*TASK DESCRIPTION*: Word for word, retype every entry in the listing.

■ ■ ■ ■

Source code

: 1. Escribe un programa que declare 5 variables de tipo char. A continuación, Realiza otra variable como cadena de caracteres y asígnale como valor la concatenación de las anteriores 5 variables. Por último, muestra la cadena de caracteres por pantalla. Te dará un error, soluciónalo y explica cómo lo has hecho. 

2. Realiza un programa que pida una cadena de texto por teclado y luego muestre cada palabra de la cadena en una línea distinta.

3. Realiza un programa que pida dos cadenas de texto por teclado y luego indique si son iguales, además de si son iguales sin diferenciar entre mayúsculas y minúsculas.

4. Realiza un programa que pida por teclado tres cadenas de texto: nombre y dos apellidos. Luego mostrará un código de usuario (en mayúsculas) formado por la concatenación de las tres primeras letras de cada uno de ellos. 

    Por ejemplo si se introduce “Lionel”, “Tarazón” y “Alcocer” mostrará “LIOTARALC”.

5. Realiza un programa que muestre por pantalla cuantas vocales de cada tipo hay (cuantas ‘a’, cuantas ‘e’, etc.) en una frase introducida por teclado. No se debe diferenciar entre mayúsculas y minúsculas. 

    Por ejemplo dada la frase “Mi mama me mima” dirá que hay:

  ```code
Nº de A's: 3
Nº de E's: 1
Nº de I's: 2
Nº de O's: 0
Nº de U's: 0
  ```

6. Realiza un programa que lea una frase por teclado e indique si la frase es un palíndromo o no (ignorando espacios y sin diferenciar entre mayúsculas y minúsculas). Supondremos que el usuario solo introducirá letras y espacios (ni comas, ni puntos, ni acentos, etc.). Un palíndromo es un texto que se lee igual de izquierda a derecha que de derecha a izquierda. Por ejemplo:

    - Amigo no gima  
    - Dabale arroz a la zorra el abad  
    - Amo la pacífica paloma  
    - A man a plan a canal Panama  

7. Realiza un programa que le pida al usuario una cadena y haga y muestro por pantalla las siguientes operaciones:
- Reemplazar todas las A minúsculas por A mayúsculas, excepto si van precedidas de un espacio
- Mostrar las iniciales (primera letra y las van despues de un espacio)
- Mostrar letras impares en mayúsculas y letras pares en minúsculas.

■ ■ ■ ■

*RESPONSE*:
Source code

: 1. Escribe un programa que declare 5 variables de tipo char. A continuación, Realiza otra variable como cadena de caracteres y asígnale como valor la concatenación de las anteriores 5 variables. Por último, muestra la cadena de caracteres por pantalla. Te dará un error, soluciónalo y explica cómo lo has hecho. 

2. Realiza un programa que pida una cadena de texto por teclado y luego muestre cada palabra de la cadena en una línea distinta.

3. Realiza un programa que pida dos cadenas de texto por teclado y luego indique si son iguales, además de si son iguales sin diferenciar entre mayúsculas y minúsculas.

4. Realiza un programa que pida por teclado tres cadenas de texto: nombre y dos apellidos. Luego mostrará un código de usuario (en mayúsculas) formado por la concatenación de las tres primeras letras de cada uno de ellos. 

    Por ejemplo si se introduce “Lionel”, “Tarazón” y “Alcocer” mostrará “LIOTARALC”.

5. Realiza un programa que muestre por pantalla cuantas vocales de cada tipo hay (cuantas ‘a’, cuantas ‘e’, etc.) en una frase introducida por teclado. No se debe diferenciar entre mayúsculas y minúsculas. 

    Por ejemplo dada la frase “Mi mama me mima” dirá que hay:

  ```code
Nº de A's: 3
Nº de E's: 1
Nº de I's: 2
Nº de O's: 0
Nº de U's: 0
  ```

6. Realiza un programa que lea una frase por teclado e indique si la frase es un palíndromo o no (ignorando espacios y sin diferenciar entre mayúsculas y minúsculas). Supondremos que el usuario solo introducirá letras y espacios (ni comas, ni puntos, ni acentos, etc.). Un palíndromo es un texto que se lee igual de izquierda a derecha que de derecha a izquierda. Por ejemplo:

    - Amigo no gima  
    - Dabale arroz a la zorra el abad  
    - Amo la pacífica paloma  
    - A man a plan a canal Panama  

7. Realiza un programa que le pida al usuario una cadena y haga y muestro por pantalla las siguientes operaciones:
- Reemplazar todas las A minúsculas por A mayúsculas, excepto si van precedidas de un espacio
- Mostrar las iniciales (primera letra y las van despues de un espacio)
- Mostrar letras impares en mayúsculas y letras pares en minúsculas.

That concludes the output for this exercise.